Keith Thompson wrote:
> 
> In <51o7nh$5vl@cf01> pascal.obry@der.edfgdf.fr (Pascal Obry) writes:
> > "zeppelin" <zeppelin@access.mountain.net> wrote:
> >
> > >I want to find the sqrt of a interger... how can I do this and what package
> > >do I need to declare
> [...]

A simple binary chop search is possible.  The algorihtm is not that complex, and can
even be proven correct with respect to a formal specification (yes...I've
actually done this just recently.)  Decide if you want a truncated or rounded
answer, and be careful when you want an answer for values near Integer'Last, since
it's easy to end up trying to square a number that will overflow.

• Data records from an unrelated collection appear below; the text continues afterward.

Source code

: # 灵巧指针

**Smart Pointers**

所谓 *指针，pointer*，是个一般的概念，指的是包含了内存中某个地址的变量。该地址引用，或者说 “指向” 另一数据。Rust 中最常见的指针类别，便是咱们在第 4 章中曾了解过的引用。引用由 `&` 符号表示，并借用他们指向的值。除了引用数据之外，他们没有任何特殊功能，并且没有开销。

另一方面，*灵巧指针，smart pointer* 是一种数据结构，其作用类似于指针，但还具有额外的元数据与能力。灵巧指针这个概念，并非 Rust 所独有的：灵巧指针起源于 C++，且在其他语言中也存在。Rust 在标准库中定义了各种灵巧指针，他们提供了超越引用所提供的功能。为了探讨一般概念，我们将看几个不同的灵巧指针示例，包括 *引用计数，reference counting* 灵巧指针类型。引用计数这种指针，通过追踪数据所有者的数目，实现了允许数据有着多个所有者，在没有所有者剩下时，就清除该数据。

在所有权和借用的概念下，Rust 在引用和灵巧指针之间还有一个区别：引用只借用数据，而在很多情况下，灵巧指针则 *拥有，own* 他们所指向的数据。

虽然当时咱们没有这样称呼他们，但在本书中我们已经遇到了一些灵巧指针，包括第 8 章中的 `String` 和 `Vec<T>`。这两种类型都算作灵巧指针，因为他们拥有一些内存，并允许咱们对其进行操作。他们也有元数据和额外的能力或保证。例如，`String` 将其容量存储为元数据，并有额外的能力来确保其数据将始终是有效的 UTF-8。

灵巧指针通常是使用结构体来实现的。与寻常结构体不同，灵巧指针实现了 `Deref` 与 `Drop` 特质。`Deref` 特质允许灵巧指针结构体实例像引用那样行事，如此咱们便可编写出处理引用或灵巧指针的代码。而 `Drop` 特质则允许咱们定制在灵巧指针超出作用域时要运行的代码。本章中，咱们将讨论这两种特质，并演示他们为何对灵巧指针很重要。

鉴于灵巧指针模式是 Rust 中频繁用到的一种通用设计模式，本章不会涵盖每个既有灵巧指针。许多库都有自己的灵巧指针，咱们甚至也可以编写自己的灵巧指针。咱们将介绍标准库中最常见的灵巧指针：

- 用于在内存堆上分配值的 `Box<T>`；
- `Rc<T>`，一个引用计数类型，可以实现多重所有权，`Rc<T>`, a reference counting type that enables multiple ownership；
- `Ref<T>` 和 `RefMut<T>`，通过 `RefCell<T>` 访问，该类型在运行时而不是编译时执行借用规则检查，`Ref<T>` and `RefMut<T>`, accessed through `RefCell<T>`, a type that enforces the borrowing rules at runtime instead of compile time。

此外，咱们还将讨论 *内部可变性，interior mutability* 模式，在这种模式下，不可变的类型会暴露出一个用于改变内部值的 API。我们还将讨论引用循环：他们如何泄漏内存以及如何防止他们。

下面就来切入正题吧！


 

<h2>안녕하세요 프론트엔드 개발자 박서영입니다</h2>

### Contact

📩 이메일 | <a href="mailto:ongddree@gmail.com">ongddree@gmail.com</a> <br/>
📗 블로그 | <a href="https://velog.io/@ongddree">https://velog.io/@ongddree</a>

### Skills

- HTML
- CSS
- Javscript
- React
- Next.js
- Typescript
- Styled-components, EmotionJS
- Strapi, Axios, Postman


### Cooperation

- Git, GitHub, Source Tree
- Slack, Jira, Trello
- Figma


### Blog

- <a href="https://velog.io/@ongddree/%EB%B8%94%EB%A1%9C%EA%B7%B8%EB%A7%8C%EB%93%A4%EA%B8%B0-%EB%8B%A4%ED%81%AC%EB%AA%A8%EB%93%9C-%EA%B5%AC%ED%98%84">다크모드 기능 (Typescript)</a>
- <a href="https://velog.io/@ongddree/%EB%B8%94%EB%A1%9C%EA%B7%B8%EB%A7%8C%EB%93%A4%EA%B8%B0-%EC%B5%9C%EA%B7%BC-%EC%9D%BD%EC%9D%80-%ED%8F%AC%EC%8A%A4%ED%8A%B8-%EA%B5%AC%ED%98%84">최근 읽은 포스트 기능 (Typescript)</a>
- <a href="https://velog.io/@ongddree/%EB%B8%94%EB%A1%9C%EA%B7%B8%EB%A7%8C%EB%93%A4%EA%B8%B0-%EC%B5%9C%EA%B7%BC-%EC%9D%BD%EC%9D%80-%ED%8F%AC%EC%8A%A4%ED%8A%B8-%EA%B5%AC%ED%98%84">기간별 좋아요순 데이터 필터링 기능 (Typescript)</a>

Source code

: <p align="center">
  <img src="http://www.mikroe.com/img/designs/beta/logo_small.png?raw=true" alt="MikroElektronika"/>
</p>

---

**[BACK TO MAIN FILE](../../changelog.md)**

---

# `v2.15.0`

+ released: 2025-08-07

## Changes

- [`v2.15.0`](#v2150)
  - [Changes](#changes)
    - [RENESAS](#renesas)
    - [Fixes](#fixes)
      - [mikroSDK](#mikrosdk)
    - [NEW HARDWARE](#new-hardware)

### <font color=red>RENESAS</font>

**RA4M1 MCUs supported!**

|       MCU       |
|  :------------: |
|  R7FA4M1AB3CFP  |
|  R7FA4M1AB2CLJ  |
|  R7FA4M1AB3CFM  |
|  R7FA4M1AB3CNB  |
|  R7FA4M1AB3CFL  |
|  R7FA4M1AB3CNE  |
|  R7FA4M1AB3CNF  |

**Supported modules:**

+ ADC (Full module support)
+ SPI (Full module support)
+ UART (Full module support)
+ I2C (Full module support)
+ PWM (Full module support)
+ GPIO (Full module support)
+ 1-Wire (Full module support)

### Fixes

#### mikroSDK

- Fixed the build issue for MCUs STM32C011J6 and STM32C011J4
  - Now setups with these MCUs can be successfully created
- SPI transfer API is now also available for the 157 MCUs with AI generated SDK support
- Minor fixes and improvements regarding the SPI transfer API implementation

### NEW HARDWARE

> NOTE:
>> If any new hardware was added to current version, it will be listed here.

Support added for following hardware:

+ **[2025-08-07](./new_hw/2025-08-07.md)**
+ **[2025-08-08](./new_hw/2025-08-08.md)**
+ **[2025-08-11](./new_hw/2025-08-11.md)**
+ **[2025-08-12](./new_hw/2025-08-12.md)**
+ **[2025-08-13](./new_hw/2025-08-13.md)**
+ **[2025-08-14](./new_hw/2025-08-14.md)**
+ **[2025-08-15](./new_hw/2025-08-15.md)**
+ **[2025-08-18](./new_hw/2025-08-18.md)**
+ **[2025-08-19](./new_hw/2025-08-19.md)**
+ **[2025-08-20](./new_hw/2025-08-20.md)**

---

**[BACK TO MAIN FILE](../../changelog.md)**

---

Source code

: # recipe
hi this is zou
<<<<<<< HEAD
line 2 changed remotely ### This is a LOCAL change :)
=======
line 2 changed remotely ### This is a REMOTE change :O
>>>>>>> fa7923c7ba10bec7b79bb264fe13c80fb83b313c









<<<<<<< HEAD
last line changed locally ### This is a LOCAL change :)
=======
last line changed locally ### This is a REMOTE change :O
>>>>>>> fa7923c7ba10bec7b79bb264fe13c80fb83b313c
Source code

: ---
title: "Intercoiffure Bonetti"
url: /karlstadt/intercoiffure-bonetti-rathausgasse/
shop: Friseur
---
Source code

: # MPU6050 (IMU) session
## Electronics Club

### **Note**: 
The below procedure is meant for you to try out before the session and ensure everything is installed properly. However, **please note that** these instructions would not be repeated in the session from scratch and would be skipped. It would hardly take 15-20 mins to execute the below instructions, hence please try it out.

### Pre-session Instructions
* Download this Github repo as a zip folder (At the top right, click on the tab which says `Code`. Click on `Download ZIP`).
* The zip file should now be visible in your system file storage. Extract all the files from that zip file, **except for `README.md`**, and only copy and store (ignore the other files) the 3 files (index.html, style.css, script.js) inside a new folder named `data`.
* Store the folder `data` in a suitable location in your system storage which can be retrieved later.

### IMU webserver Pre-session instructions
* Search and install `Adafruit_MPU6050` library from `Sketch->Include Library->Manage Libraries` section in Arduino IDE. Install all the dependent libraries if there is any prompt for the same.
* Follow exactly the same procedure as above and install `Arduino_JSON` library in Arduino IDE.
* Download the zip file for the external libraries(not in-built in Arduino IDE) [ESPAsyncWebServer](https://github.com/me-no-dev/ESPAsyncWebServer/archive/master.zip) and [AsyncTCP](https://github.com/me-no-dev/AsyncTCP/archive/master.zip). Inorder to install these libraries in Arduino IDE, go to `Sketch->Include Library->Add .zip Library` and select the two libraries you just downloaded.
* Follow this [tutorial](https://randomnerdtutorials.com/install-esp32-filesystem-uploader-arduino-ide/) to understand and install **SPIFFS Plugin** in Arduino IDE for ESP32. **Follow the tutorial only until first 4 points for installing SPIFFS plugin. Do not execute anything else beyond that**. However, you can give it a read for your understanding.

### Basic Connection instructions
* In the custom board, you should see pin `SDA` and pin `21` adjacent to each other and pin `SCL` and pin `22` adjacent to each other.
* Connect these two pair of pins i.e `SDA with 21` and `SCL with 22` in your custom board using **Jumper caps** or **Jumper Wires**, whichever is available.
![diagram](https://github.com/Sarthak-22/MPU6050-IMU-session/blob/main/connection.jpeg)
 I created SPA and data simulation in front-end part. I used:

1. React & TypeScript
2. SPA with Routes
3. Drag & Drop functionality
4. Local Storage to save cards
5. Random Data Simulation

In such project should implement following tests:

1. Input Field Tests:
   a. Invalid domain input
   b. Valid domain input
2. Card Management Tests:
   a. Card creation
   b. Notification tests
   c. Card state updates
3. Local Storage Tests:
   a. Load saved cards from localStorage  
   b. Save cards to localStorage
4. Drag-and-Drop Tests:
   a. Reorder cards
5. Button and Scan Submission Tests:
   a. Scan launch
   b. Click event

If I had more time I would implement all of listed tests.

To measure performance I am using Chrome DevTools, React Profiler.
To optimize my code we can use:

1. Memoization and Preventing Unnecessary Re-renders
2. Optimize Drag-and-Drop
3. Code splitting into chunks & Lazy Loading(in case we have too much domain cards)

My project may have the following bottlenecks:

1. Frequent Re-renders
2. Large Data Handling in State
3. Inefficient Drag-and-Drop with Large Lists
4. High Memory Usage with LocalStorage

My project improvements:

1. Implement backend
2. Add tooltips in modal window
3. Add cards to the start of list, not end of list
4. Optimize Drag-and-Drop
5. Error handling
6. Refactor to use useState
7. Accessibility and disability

Another algorihtm is detailed at:
   http://www.best.com/~mxmora/umpg/UMPG_II_Math&Algorithms.html

In the article Jamie McCarthy, a fast "bit twiddly" algorithm is given which 
we've found to be about twice as fast as the binary chop.  Interestingly, it
can be implemented efficiently in Ada (even in the SPARK subset) without
any implementation-dependent support for unsigned integers or bit-wise
operations.  I wouldn't fancy your chances of proving this algorihtm
correct, though.  I've run an exhausitve test over our the domain of
inetegers we have, and it gives the same result as the binary chop algorithm,
so that's good enough for me!

 - Rod Chapman, 
   Praxis Critical Systems rod@praxis.co.uk

Re: Ada function sqrt(x)

[Keith Thompson]

In <51o7nh$5vl@cf01> pascal.obry@der.edfgdf.fr (Pascal Obry) writes:
> "zeppelin" <zeppelin@access.mountain.net> wrote:
> 
> >I want to find the sqrt of a interger... how can I do this and what package
> >do I need to declare
[...]
> If you are using Ada95 then the package is
> 
> Ada.Numerics.Generic_Elementary_Functions or
> Ada.Numerics.Elementary_Functions (for a float instanciation).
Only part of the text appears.